**Data records:**
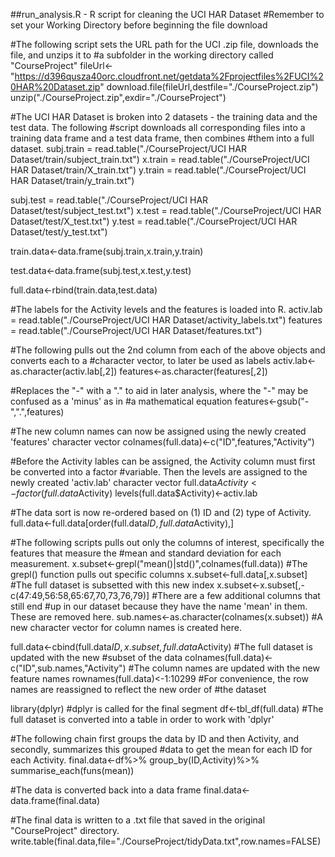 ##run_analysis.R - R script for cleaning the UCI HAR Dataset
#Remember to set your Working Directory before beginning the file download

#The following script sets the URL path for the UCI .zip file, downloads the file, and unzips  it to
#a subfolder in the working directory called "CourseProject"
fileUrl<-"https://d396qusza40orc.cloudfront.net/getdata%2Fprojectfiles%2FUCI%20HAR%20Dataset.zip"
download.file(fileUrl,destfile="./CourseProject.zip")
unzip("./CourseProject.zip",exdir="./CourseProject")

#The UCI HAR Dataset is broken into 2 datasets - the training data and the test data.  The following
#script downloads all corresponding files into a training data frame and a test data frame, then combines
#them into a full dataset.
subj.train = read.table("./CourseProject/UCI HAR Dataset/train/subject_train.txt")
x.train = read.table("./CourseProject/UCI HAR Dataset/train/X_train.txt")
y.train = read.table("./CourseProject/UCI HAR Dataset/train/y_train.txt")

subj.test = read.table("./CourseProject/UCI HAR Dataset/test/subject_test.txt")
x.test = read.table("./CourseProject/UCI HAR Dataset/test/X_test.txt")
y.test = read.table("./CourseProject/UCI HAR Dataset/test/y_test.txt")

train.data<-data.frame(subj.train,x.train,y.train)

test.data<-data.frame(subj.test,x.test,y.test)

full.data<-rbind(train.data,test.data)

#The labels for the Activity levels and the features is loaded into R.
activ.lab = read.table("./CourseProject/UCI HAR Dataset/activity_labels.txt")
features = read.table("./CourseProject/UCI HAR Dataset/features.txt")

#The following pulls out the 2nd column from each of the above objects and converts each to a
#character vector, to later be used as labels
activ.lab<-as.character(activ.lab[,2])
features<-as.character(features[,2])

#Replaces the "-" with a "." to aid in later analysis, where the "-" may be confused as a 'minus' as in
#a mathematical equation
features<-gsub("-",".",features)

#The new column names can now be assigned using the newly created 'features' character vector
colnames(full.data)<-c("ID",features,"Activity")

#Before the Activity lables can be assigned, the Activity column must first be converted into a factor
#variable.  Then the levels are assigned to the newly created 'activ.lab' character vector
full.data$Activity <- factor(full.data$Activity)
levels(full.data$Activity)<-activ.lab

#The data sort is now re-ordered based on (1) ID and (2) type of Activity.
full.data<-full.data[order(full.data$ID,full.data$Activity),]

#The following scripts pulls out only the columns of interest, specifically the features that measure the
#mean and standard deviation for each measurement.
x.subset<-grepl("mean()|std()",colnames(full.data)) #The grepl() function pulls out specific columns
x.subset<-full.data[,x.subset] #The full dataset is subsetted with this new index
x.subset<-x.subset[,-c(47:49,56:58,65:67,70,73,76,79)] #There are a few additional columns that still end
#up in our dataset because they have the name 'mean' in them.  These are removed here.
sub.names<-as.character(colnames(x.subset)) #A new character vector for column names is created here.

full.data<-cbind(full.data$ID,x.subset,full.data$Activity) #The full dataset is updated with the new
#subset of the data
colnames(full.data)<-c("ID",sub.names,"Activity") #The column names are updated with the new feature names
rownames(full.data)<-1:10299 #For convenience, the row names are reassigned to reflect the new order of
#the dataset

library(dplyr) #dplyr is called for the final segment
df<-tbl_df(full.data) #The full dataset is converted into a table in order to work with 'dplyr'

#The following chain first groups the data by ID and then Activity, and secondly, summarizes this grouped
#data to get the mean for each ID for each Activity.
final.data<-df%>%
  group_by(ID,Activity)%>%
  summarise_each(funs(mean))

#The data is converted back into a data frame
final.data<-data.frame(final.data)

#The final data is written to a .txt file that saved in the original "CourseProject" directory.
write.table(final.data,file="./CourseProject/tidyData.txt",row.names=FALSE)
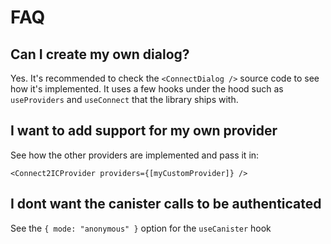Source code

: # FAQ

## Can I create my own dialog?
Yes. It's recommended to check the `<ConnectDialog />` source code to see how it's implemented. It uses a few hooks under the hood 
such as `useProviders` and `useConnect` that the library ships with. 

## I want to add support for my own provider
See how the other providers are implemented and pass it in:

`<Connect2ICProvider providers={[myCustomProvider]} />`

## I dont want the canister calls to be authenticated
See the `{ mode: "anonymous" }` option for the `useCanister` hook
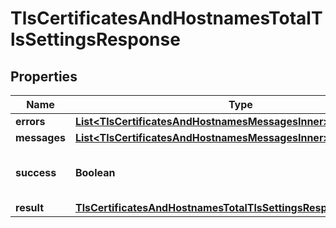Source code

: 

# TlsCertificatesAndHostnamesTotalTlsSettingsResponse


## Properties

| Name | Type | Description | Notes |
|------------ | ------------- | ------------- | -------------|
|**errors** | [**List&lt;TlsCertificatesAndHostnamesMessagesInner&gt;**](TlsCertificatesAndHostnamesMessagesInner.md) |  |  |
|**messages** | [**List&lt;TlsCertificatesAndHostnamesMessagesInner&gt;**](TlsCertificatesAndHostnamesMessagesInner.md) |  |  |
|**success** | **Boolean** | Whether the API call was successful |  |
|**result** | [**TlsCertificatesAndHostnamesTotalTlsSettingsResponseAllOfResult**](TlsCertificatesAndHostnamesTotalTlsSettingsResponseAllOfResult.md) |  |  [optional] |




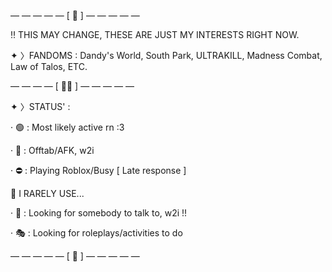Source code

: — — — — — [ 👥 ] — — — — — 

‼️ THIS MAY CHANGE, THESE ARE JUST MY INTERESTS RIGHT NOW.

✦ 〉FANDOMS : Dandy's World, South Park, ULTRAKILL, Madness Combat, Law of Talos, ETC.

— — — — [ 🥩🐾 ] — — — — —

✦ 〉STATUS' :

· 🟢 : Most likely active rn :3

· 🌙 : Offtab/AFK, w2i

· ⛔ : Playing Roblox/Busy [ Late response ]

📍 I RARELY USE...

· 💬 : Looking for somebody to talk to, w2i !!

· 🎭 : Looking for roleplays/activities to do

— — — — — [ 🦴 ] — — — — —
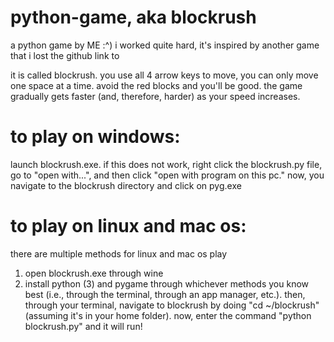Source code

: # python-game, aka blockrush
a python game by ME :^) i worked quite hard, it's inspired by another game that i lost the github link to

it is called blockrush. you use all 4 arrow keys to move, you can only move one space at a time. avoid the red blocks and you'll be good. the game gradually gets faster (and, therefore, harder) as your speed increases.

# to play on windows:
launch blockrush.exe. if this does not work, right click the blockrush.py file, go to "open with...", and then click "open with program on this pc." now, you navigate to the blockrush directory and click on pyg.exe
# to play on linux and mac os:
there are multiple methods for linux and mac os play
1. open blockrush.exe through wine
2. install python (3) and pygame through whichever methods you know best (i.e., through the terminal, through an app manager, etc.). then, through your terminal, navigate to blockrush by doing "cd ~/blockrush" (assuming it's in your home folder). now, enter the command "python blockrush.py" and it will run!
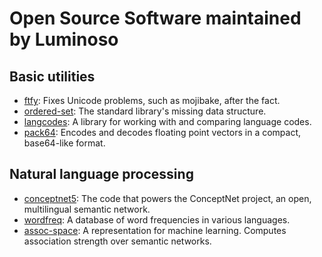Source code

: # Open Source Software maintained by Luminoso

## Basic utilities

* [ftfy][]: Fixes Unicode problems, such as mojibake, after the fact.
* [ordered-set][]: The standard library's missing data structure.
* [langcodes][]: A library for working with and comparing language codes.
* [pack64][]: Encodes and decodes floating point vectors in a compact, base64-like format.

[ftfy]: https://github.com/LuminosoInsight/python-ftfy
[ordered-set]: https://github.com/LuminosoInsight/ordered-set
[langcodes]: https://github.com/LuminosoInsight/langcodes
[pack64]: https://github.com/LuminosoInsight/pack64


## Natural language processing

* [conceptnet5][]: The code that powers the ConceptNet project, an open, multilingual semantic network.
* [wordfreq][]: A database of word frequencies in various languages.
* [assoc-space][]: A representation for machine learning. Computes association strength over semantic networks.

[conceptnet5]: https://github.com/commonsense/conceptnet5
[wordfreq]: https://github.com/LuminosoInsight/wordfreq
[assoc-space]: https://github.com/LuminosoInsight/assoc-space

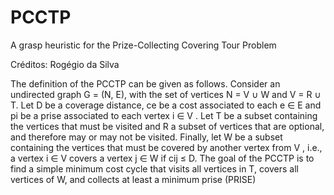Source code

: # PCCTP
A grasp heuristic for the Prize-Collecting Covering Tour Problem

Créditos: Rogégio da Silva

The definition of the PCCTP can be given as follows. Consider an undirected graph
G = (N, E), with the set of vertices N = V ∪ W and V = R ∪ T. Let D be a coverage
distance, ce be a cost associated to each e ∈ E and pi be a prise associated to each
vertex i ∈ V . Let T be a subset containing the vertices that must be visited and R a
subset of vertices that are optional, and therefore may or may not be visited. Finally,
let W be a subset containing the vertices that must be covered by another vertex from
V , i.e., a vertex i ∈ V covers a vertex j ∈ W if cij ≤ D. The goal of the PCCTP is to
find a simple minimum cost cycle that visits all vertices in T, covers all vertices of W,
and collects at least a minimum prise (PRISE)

**What you need to do:** Which lines of the records contain "dplyr"? Show each of them.

**Result below:**
library(dplyr) #dplyr is called for the final segment
df<-tbl_df(full.data) #The full dataset is converted into a table in order to work with 'dplyr'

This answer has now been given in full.